The only good is knowledge and the only evil is ignorance.
Socrates

Well, it's official. The Fraser Institute has declared that the War On 
Drugs has been a big fat waste of time. The Institute, for those who don't 
patrol the far-right fringe on the political tundra, is a collection of 
bigdomes who pronounce regularly on the vagaries of government and social 
policy. The Fraserites hang their mortar boards and three piece pin stripes 
in British Columbia, but ideologically they are Alberta Incarnate.
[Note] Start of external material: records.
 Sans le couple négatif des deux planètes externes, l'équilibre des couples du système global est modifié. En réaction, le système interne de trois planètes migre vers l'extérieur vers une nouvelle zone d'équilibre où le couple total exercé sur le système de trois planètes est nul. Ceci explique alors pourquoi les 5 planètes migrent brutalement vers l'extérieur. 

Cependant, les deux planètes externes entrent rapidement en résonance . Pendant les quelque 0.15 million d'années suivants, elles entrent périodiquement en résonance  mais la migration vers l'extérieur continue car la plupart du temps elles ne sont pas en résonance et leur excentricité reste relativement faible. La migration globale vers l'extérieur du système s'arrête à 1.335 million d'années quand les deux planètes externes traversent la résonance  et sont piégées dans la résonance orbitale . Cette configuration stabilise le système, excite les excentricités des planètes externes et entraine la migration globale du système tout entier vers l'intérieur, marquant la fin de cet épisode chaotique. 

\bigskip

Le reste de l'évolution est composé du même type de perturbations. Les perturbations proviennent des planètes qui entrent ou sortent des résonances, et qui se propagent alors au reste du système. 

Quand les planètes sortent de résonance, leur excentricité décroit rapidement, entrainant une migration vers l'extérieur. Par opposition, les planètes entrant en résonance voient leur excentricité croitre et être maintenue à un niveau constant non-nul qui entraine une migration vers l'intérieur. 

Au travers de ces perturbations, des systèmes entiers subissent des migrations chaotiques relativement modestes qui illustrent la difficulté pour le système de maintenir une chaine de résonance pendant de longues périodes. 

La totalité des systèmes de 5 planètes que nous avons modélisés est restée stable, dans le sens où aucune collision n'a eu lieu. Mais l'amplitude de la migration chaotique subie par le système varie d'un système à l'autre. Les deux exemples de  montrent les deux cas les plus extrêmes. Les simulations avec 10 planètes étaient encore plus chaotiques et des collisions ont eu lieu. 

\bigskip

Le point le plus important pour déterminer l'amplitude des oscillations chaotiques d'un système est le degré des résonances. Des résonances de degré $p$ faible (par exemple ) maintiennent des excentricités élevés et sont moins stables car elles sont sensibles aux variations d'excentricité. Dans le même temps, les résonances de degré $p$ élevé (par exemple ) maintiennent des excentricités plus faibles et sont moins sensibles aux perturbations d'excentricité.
They never met a right wing initiative they didn't want to French kiss. Or 
a socialist policy that wasn't the first knell in the collapse of Western 
civilization.

And here they are, in a series of policy papers, announcing that the 
billions and billions of dollars and man-hours that stolid, right-thinking 
North American law enforcement types have spent trying to shut down the 
drug trade might as well have been flushed down the toilet.

That's an observation to which - since we started with Socrates - it is 
suitable to add something Homeric (as in Simpson).
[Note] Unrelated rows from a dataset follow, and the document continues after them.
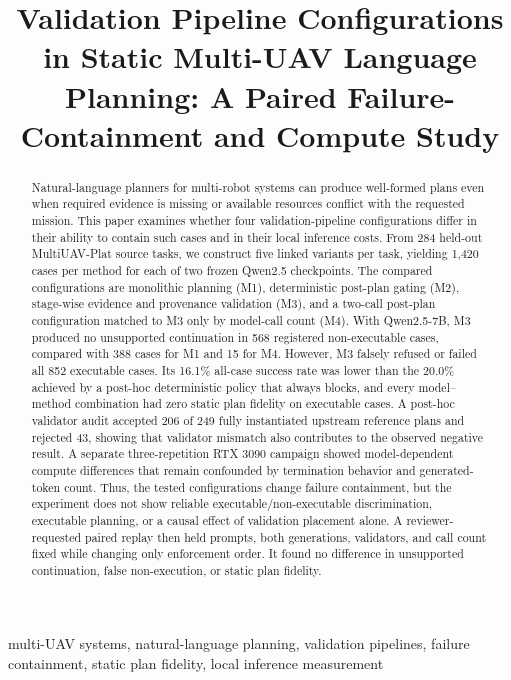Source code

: \documentclass[conference]{IEEEtran}
\title{Validation Pipeline Configurations in Static Multi-UAV Language Planning: A Paired
Failure-Containment and Compute Study}
\author{
\IEEEauthorblockN{Mohammed Alnuwaiser\IEEEauthorrefmark{1} and
Dr.~Aishwarya Tomar\IEEEauthorrefmark{2}}
\IEEEauthorblockA{\IEEEauthorrefmark{1}~ALBA7OOTH Research Lab}
\IEEEauthorblockA{\IEEEauthorrefmark{2}~Assistant Professor, Department of Electronics Engineering,\\
Harcourt Butler Technical University (HBTU), Kanpur, India}
}
\newcommand{\Mone}{\textsc{M1}\xspace}
\newcommand{\Mtwo}{\textsc{M2}\xspace}
\newcommand{\Mthree}{\textsc{M3}\xspace}
\newcommand{\Mfour}{\textsc{M4}\xspace}
\begin{document}
\maketitle

\begin{abstract}
Natural-language planners for multi-robot systems can produce well-formed plans
even when required evidence is missing or available resources conflict with the
requested mission. This paper examines whether four validation-pipeline
configurations differ in their ability to contain such cases and in their local
inference costs. From 284 held-out MultiUAV-Plat source tasks, we construct five
linked variants per task, yielding 1,420 cases per method for each of two frozen
Qwen2.5 checkpoints. The compared configurations are monolithic planning
(\Mone), deterministic post-plan gating (\Mtwo), stage-wise evidence and
provenance validation (\Mthree), and a two-call post-plan configuration matched
to \Mthree only by model-call count (\Mfour). With Qwen2.5-7B, \Mthree produced
no unsupported continuation in 568 registered non-executable cases, compared
with 388 cases for \Mone and 15 for \Mfour. However, \Mthree falsely refused or
failed all 852 executable cases. Its 16.1\% all-case success rate was lower than
the 20.0\% achieved by a post-hoc deterministic policy that always blocks, and
every model--method combination had zero static plan fidelity on executable
cases. A post-hoc validator audit accepted 206 of 249 fully instantiated
upstream reference plans and rejected 43, showing that validator mismatch also
contributes to the observed negative result. A separate three-repetition RTX
3090 campaign showed model-dependent compute differences that remain
confounded by termination behavior and generated-token count. Thus, the tested
configurations change failure containment, but the experiment does not show
reliable executable/non-executable discrimination, executable planning, or a
 causal effect of validation placement alone. A reviewer-requested paired replay
 then held prompts, both generations, validators, and call count fixed while
 changing only enforcement order. It found no difference in unsupported
 continuation, false non-execution, or static plan fidelity.
\end{abstract}

\begin{IEEEkeywords}
multi-UAV systems, natural-language planning, validation pipelines, failure
containment, static plan fidelity, local inference measurement
\end{IEEEkeywords}
\end{document}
Which is to say, "Well, DOH!" Where have these geniuses been? What have 
THEY been smoking for the past half a century? Anybody who didn't have his 
head up J. Edgar Hoover's fundament could have seen the War on Drugs has 
been the biggest farce since Samson asked Delilah for a trim. OF COURSE the 
War On Drugs is abysmally stupid. It always has been.

Unless you're a drug dealer. Or in law enforcement.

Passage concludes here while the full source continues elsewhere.